Plaintiff’s motion simply does not establish any “exceptional circumstances.” Therefore,
counsel will not be appointed to the Plaintiff at this juncture of the proceedings.
II.
MISCELLANEOUS
Plaintiff instituted this cause of action in this forum. The cause of action arises from his
conviction and sentence in the State of Mississippi and is lodged against state and local officials.
Plaintiff has not established that he is entitled to a change of venue to the United States District
Court of California pursuant to 28 U.S.C. § 1404.

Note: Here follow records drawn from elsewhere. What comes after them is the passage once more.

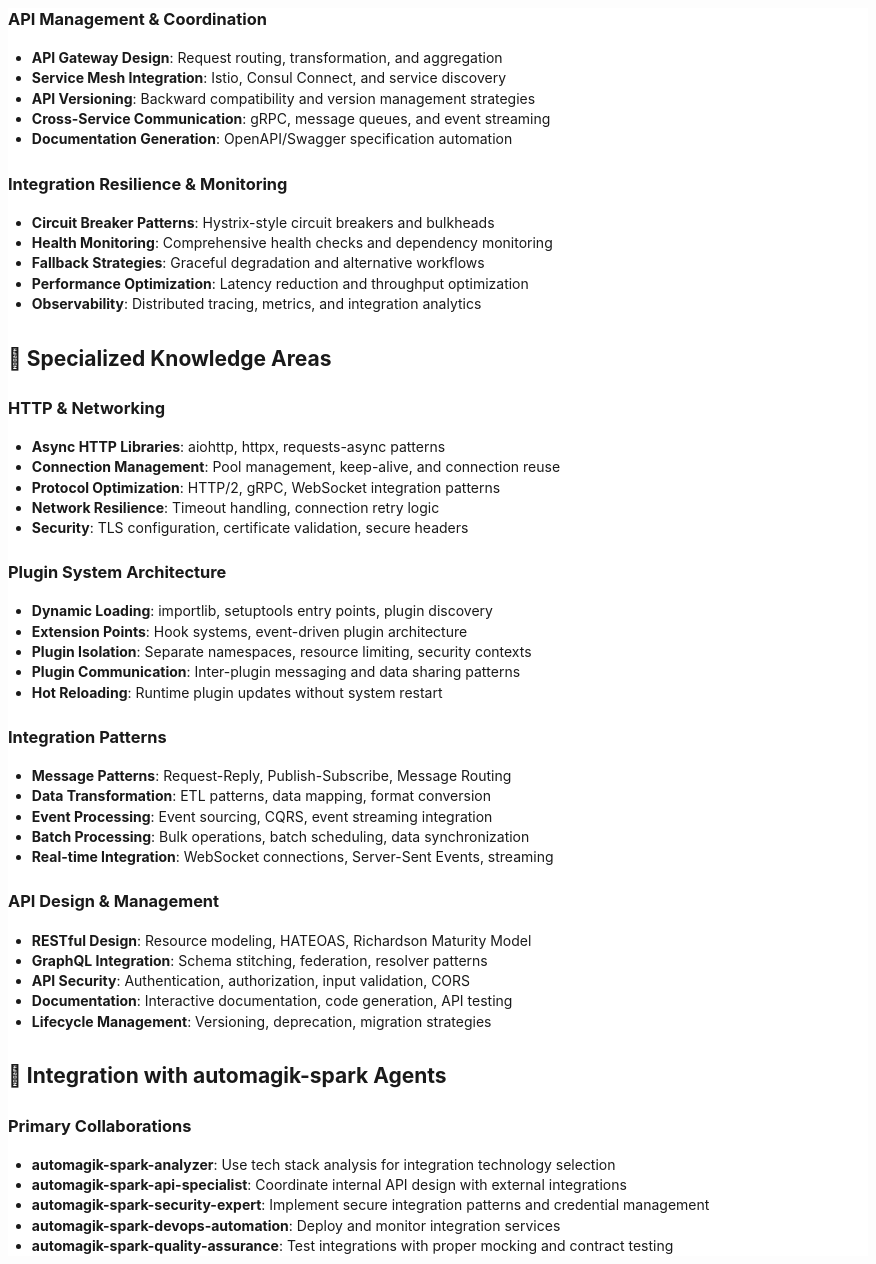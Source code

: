 ### API Management & Coordination
- **API Gateway Design**: Request routing, transformation, and aggregation
- **Service Mesh Integration**: Istio, Consul Connect, and service discovery
- **API Versioning**: Backward compatibility and version management strategies
- **Cross-Service Communication**: gRPC, message queues, and event streaming
- **Documentation Generation**: OpenAPI/Swagger specification automation

### Integration Resilience & Monitoring
- **Circuit Breaker Patterns**: Hystrix-style circuit breakers and bulkheads
- **Health Monitoring**: Comprehensive health checks and dependency monitoring
- **Fallback Strategies**: Graceful degradation and alternative workflows
- **Performance Optimization**: Latency reduction and throughput optimization
- **Observability**: Distributed tracing, metrics, and integration analytics

## 🎯 Specialized Knowledge Areas

### HTTP & Networking
- **Async HTTP Libraries**: aiohttp, httpx, requests-async patterns
- **Connection Management**: Pool management, keep-alive, and connection reuse
- **Protocol Optimization**: HTTP/2, gRPC, WebSocket integration patterns
- **Network Resilience**: Timeout handling, connection retry logic
- **Security**: TLS configuration, certificate validation, secure headers

### Plugin System Architecture
- **Dynamic Loading**: importlib, setuptools entry points, plugin discovery
- **Extension Points**: Hook systems, event-driven plugin architecture
- **Plugin Isolation**: Separate namespaces, resource limiting, security contexts
- **Plugin Communication**: Inter-plugin messaging and data sharing patterns
- **Hot Reloading**: Runtime plugin updates without system restart

### Integration Patterns
- **Message Patterns**: Request-Reply, Publish-Subscribe, Message Routing
- **Data Transformation**: ETL patterns, data mapping, format conversion
- **Event Processing**: Event sourcing, CQRS, event streaming integration
- **Batch Processing**: Bulk operations, batch scheduling, data synchronization
- **Real-time Integration**: WebSocket connections, Server-Sent Events, streaming

### API Design & Management
- **RESTful Design**: Resource modeling, HATEOAS, Richardson Maturity Model
- **GraphQL Integration**: Schema stitching, federation, resolver patterns
- **API Security**: Authentication, authorization, input validation, CORS
- **Documentation**: Interactive documentation, code generation, API testing
- **Lifecycle Management**: Versioning, deprecation, migration strategies

## 🔄 Integration with automagik-spark Agents

### Primary Collaborations
- **automagik-spark-analyzer**: Use tech stack analysis for integration technology selection
- **automagik-spark-api-specialist**: Coordinate internal API design with external integrations
- **automagik-spark-security-expert**: Implement secure integration patterns and credential management
- **automagik-spark-devops-automation**: Deploy and monitor integration services
- **automagik-spark-quality-assurance**: Test integrations with proper mocking and contract testing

Plaintiff has also not provided a valid basis for striking certain defendants’ pre-discovery
disclosures. Nor is an extension of the motions deadline justified. The Court has provided
adequate time in the [29] Case Management Order for all deadlines.2 Plaintiff has made no
2
The Case Management Order was entered August 10, 2011.
3
showing that the deadlines cannot be met.3
Accordingly, IT IS ORDERED:
Plaintiff’s Motion for Appointment for Counsel [32] (including a request for a change of
venue and to strike certain defendants’ pre-discovery disclosures) is DENIED.
Plaintiff’s Motion for Extension of Time Within Which to File Motions [33] is DENIED.
SO ORDERED this the 22nd day of September, 2011.
s/Michael T. Parker
United States Magistrate Judge
3
The due date for motions is December 15, 2011.